Left to right M25-29 5th to 1st and F25-29 1-4th
This race was clearly for my wife and new addition to the family Klara Jane. The support my family has provided has been incredible. I feel that my wife and support crew, my parents, are the real Ironmen. I was simply the fortunate person that got to benefit from their tremendous support. 

So thanks Claudia, you are the greatest encouragement and supporter a husband could have. Mom thanks for looking after Claudia and the kids. Dad thanks for being there and enjoying the day with me.
Dad and I after the awards ceremony.
Thanks also to my friends, coworkers, and family for the tremendous support you have provided on a daily basis. Thanks to my sponsors, GEC- especially Brian Grasky, Compressport, and Brainsport for putting your trust in me. I am proud to represent you. 

Onwards to the big Island!

Monday, 11 June 2012

Special Thanks to Brainsport!

So a couple weeks ago, well maybe a month ago Brian Michasiw contacted me. For anyone who has followed my blog since the Las Vegas Marathon that name might ring a bell.
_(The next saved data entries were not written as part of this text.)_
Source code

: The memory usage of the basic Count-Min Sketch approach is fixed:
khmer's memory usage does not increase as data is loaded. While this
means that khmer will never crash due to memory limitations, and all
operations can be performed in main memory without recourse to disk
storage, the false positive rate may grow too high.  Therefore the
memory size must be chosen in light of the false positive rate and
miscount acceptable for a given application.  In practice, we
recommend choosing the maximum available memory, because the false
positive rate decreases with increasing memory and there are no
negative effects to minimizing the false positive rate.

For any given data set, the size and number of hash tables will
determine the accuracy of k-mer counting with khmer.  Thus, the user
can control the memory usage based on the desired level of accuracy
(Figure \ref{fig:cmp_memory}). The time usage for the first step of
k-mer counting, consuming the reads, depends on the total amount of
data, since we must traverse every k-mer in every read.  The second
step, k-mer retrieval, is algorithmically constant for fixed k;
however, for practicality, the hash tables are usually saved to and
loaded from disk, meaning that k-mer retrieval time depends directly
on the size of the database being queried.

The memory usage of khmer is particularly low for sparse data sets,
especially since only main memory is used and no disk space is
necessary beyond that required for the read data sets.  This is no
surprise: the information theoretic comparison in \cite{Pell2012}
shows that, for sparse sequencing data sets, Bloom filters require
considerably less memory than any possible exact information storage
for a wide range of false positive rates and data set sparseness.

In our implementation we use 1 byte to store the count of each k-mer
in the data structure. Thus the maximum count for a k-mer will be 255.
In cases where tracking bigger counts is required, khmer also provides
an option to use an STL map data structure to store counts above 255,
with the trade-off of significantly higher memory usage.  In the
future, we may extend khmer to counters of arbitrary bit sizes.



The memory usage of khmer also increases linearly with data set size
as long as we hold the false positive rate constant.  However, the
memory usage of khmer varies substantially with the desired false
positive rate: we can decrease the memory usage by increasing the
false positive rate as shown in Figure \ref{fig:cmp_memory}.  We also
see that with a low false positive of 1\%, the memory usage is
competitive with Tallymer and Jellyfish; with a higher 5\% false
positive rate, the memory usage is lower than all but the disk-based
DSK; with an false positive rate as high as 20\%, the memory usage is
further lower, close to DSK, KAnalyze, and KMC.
Brian is the owner of Brainsport, a speciality running store in Saskatoon. Brian and I had slugged through most of the Las Vegas Marathon together and I credited him largely for my great success during the race. He really forced me to push and dig deep. Well as a result of having run much of the race together he had found out that I was a big Brooks running shoe fan and had tried to hook me up with the folks at Brooks. So when Brian contacted me a little over a month ago he offered me up a free pair of Brooks Shoes from his store. How can you say no to an offer like that? Shortly thereafter the following package showed up at my door:

After opening it up it contained a new pair of Brooks Pure Connects (these are wicked shoes) and a Brainsport Tri Jersey.

Wow! Thanks Brian! Looks like this might be the start of a partnership with Brainsport to keep my feet in some flashy shoes.

If you happen to be driving through Saskatoon do yourself a favour and looks this great shop up. I'll be posting on the Brainsport FB page to promote this great owner and his shop.